Without --no-rollback, this change would be rolled back by CloudFormation. Now make this cidrBlock valid by making this change:

import { 
  Stack,
  StackProps,
  aws_ec2 as ec2,
  aws_ecs as ecs,
  aws_ecs_patterns as ecs_patterns,
} from 'aws-cdk-lib';

import { Construct } from 'constructs';

export class CdkWatchStack extends Stack {
  constructor(scope: Construct, id: string, props?: StackProps) {
    super(scope, id, props);

    // Fargate does not work with default VPCs
    const vpc = new ec2.Vpc(this, 'Vpc', {
      maxAzs: 2, // ALB requires 2 AZs
      natGateways: 2,                                                                
    });
    
    new ec2.CfnVPC(this, 'mycfnvpc', {
      cidrBlock: '10.0.0.0/16'       //corrected code                                                       
    });

    new ecs_patterns.ApplicationLoadBalancedFargateService(this, 'EcsService', {
      vpc,
      taskImageOptions: {
        image: ecs.ContainerImage.fromAsset('docker-app'),
        containerPort: 80,
      },
    });
  }
}

cdk watch will detect this change and automatically successfully deploy it with the following output.
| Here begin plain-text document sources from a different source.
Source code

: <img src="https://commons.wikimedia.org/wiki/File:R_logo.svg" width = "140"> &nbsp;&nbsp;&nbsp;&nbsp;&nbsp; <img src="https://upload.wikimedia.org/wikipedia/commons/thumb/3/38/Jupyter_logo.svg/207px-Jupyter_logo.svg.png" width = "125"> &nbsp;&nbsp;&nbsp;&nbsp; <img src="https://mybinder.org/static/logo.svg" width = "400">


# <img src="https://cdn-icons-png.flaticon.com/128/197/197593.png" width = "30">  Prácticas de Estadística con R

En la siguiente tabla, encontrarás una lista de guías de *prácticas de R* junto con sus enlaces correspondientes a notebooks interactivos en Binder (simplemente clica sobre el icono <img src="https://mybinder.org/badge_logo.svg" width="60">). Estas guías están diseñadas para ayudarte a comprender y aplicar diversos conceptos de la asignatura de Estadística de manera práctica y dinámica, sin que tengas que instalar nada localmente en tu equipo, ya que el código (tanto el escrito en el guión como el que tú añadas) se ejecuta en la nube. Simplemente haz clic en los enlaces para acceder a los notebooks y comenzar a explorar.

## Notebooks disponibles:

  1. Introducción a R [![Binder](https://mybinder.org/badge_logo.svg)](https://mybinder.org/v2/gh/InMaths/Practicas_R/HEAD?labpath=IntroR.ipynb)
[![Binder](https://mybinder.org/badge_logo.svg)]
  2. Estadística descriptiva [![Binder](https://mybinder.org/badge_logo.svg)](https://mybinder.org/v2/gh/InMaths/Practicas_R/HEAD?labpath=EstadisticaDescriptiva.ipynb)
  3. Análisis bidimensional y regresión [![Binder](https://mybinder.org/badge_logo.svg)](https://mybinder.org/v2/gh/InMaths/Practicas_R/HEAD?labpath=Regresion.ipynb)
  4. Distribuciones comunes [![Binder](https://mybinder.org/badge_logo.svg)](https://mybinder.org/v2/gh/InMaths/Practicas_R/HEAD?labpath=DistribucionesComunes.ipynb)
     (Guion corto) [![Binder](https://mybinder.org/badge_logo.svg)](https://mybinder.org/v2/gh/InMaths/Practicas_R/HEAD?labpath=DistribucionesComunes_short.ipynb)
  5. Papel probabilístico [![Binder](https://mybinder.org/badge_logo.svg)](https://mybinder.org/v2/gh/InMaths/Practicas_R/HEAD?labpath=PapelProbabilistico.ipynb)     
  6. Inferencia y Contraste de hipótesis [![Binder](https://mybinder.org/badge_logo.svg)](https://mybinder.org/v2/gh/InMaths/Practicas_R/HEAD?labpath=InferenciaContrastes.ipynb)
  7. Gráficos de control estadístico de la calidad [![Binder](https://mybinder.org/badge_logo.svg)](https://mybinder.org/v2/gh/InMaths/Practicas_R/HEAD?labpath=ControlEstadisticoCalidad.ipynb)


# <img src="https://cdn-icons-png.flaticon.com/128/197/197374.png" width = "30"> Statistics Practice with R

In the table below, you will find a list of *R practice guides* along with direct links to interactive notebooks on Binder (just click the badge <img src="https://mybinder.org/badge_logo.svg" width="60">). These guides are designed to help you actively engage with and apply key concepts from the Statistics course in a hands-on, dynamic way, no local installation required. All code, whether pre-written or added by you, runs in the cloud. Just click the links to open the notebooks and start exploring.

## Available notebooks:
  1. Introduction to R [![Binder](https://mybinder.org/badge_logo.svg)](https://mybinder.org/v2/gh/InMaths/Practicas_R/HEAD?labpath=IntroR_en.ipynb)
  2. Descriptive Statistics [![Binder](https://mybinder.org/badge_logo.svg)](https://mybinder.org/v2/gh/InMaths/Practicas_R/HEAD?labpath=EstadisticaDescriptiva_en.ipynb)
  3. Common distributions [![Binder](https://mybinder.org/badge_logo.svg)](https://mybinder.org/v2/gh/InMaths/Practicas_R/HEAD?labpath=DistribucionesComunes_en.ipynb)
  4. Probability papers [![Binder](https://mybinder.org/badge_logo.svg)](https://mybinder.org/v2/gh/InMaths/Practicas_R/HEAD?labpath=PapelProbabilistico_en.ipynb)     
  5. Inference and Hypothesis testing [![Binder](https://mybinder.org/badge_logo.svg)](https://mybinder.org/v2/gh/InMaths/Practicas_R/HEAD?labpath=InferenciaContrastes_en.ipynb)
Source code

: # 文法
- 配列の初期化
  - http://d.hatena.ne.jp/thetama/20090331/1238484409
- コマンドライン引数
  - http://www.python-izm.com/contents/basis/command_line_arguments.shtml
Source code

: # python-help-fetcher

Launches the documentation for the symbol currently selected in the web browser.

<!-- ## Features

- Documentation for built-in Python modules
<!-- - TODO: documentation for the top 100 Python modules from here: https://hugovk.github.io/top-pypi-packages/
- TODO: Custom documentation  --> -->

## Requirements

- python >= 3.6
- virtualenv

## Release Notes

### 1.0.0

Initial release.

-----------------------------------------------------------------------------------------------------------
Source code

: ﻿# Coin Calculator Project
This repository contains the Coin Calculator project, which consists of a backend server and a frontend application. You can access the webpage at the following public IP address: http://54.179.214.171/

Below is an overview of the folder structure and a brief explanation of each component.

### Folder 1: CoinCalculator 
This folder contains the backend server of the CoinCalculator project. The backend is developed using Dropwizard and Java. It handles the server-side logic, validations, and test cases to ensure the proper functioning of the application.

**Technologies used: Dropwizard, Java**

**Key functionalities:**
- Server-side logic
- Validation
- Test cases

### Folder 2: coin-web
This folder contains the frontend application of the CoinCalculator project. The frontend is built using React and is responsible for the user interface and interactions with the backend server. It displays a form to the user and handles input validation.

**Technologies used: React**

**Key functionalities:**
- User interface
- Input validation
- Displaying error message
Could not perform a hotswap deployment, as the stack CdkWatchStack contains non-Asset changes
Falling back to doing a full deployment
CdkWatchStack: creating CloudFormation changeset...


 ✅  CdkWatchStack

Outputs:
CdkWatchStack.EcsServiceLoadBalancerDNS6D595ACE = CdkWa-EcsSe-T2ZOAGRO8LGP-297129573.us-east-2.elb.amazonaws.com
CdkWatchStack.EcsServiceServiceURLE56F060F = http://CdkWa-EcsSe-T2ZOAGRO8LGP-297129573.us-east-2.elb.amazonaws.com

Stack ARN:
arn:aws:cloudformation:us-east-2:131099214097:stack/CdkWatchStack/95d784f0-4d73-11ec-a8b8-062cd5cc0070

Cleaning up

To delete the stack and application that you just deployed, run the cdk destroy command in your CDK project’s root directory.

cdk destroy

Summary

cdk watch allows you to make more rapid updates to your development stacks by leveraging hotswapping, where possible, to bypass CloudFormation. Not all resource changes can be hotswapped; if a hotswap deployment cannot be performed, watch will fall back to a full CloudFormation deployment. Due to the intentional drift introduced by hotswapping, it should never be used in a production environment. If desired, hotswapping can be turned off by passing the --no-hotswap flag. cdk watch can be invoked with the --no-rollback flag to disable rollback of failed updates, but any updates that CloudFormation considers as replacement type updates are not affected by this flag.